I found it necessary to fool around a little with the positioning of these parrel downhauls, adjust (and then fix) their positions to get a good setting sail. After that, they should keep the luffs nice and straight and the sail positioned exactly where you want it in relation to the mast. It doesn't take much to overcome the aft-seeking pull of the sheets.
((I think my jib luff is very slightly shorter than the main luff - or maybe exactly equal - certainly not longer - so when the main luff is tensioned a little, the jib luff necessarily carries a little tension as well. Nothing like the tension you would put on the luff of a bermudan sail, or a western lug sail - just enough to ensure they are straight, and the main luff is alongside the mast).
While I was finding the best position for the halyard sling point, and getting the parrel downhauls exactly where they work best, I too found it necessary to add a running yard parrel, but later, when the rig was tuned, I found I didn’t need it any more. Now I just have a standing parrel for the yard, just to stop the yard flying too far away from the mast.
I keep a little tension on the parrel downhauls, and after reefing or shaking out a reef, they need to be adjusted again. I just have a couple of cam cleats for that. I found it necessary to have a downhaul on the boom also, but it was suffiicient for that to be just a standing downhaul – it takes up a bit of tension against the halyard when the sail is fully hoisted. It does nothing at any other time, so no need for it to be adjustable.

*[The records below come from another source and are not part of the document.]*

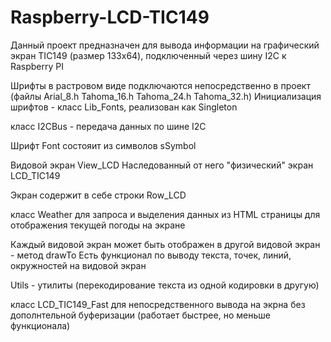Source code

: Raspberry-LCD-TIC149
====================
Данный проект предназначен для вывода информации на графический экран TIC149 (размер 133х64), подключенный через шину I2C к Raspberry PI

Шрифты в растровом виде подключаются непосредственно в проект (файлы Arial_8.h Tahoma_16.h Tahoma_24.h Tahoma_32.h)
Инициализация шрифтов - класс Lib_Fonts, реализован как Singleton

класс I2CBus - передача данных по шине I2C

Шрифт Font состояит из символов sSymbol

Видовой экран View_LCD
Наследованный от него "физический" экран LCD_TIC149

Экран содержит в себе строки Row_LCD

класс Weather для запроса и выделения данных из HTML страницы для отображения текущей погоды на экране

Каждый видовой экран может быть отображен в другой видовой экран - метод drawTo
Есть функционал по выводу текста, точек, линий, окружностей на видовой экран

Utils - утилиты (перекодирование текста из одной кодировки в другую)

класс LCD_TIC149_Fast для непосредственного вывода на экрна без дополнтельной буферизации (работает быстрее, но меньше функционала)

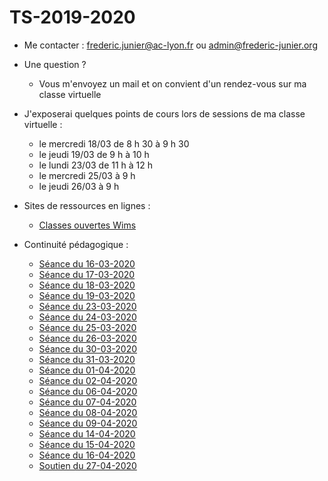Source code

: # TS-2019-2020

<!--
Documents pour ma  classe de terminale S

* Python :
  - MyBinder :
[![Binder](https://mybinder.org/badge_logo.svg)](https://mybinder.org/v2/gh/frederic-junier/TS-2019-2020/master)

-Interpréteur Python en ligne :

[https://repl.it/@fredericjunier/TS-2019-2020](https://repl.it/@fredericjunier/TS-2019-2020)

* Complexes :
  - [Exercices complémentaires](Complexes/Complements/ComplexesExercicesComplementaires.pdf)
  
* Logarithme :

  - [Exemples de graphiques avec échelle semi-logarithmique](Logarithme/TS_Logarithme_decimal.pdf)
  
* Complexes (partie 2) :
  
  - [Corrigés d'exemples du cours](ComplexesPartie2/Corrige-Cours-ComplexesPartie2-2019.pdf)
  - [Corrigés d'exercices de la fiche 2](ComplexesPartie2/CorrigeFiche2.pdf)
  
  --> 

* Me contacter : frederic.junier@ac-lyon.fr  ou admin@frederic-junier.org
* Une question ? 
  * Vous m'envoyez un mail et on convient d'un rendez-vous sur ma classe virtuelle
* J'exposerai quelques points de cours lors de sessions de ma  classe virtuelle :
  * le mercredi 18/03 de 8 h 30 à 9 h 30
  * le jeudi 19/03 de 9 h à 10 h
  * le lundi 23/03 de 11 h à 12 h
  * le mercredi 25/03 à 9 h
  * le jeudi 26/03 à 9 h
  
  
* Sites de ressources en lignes :
  * [Classes ouvertes Wims](https://wims.math.cnrs.fr/wims/wims.cgi?lang=fr&+module=adm%2Fclass%2Fclasses&+type=example)
  
* Continuité pédagogique :

  - [Séance du 16-03-2020](ContinuitePedagogique/seance-16-03-2020.md)
  - [Séance du 17-03-2020](ContinuitePedagogique/seance-17-03-2020.md)
  - [Séance du 18-03-2020](ContinuitePedagogique/seance-18-03-2020.md)
  - [Séance du 19-03-2020](ContinuitePedagogique/seance-19-03-2020.md)
  - [Séance du 23-03-2020](ContinuitePedagogique/seance-23-03-2020.md)
  - [Séance du 24-03-2020](ContinuitePedagogique/seance-24-03-2020.md)
  - [Séance du 25-03-2020](ContinuitePedagogique/seance-25-03-2020.md)
  - [Séance du 26-03-2020](ContinuitePedagogique/seance-26-03-2020.md)
  - [Séance du 30-03-2020](ContinuitePedagogique/seance-30-03-2020.md)
  - [Séance du 31-03-2020](ContinuitePedagogique/seance-31-03-2020.md)
  - [Séance du 01-04-2020](ContinuitePedagogique/seance-01-04-2020.md)
  - [Séance du 02-04-2020](ContinuitePedagogique/seance-02-04-2020.md)
  - [Séance du 06-04-2020](ContinuitePedagogique/seance-06-04-2020.md)
  - [Séance du 07-04-2020](ContinuitePedagogique/seance-07-04-2020.md)
  - [Séance du 08-04-2020](ContinuitePedagogique/seance-08-04-2020.md)
  - [Séance du 09-04-2020](ContinuitePedagogique/seance-09-04-2020.md)
  - [Séance du 14-04-2020](ContinuitePedagogique/seance-14-04-2020.md)
  - [Séance du 15-04-2020](ContinuitePedagogique/seance-15-04-2020.md)
  - [Séance du 16-04-2020](ContinuitePedagogique/seance-16-04-2020.md)
  - [Soutien du 27-04-2020](ContinuitePedagogique/soutien-27-04-2020.md)
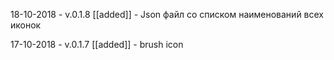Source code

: 
18-10-2018 - v.0.1.8
[[added]] - Json файл со списком наименований всех иконок

17-10-2018 - v.0.1.7
[[added]] - brush icon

One trick I discovered by accident, is to find a way to arrange those parrel downhauls so they can’t run out very far, even when the control end is cast off from the cam cleat. They can be constrained so that they just slack off enough to allow the battens to go up and down. How you do that depends of your way of setting them up so I can’t explain how you should do it, but you can have these running parrel downhauls set up in such a way that even when they are completely slack at the control end, they never let the battens stray too far away from the mast. In that case, adjusting them just needs a quick tweak to smooth out any creases, and there is no urgency about doing it.
Once set up, it seems to me after that to be a very pleasant and easy rig to manage.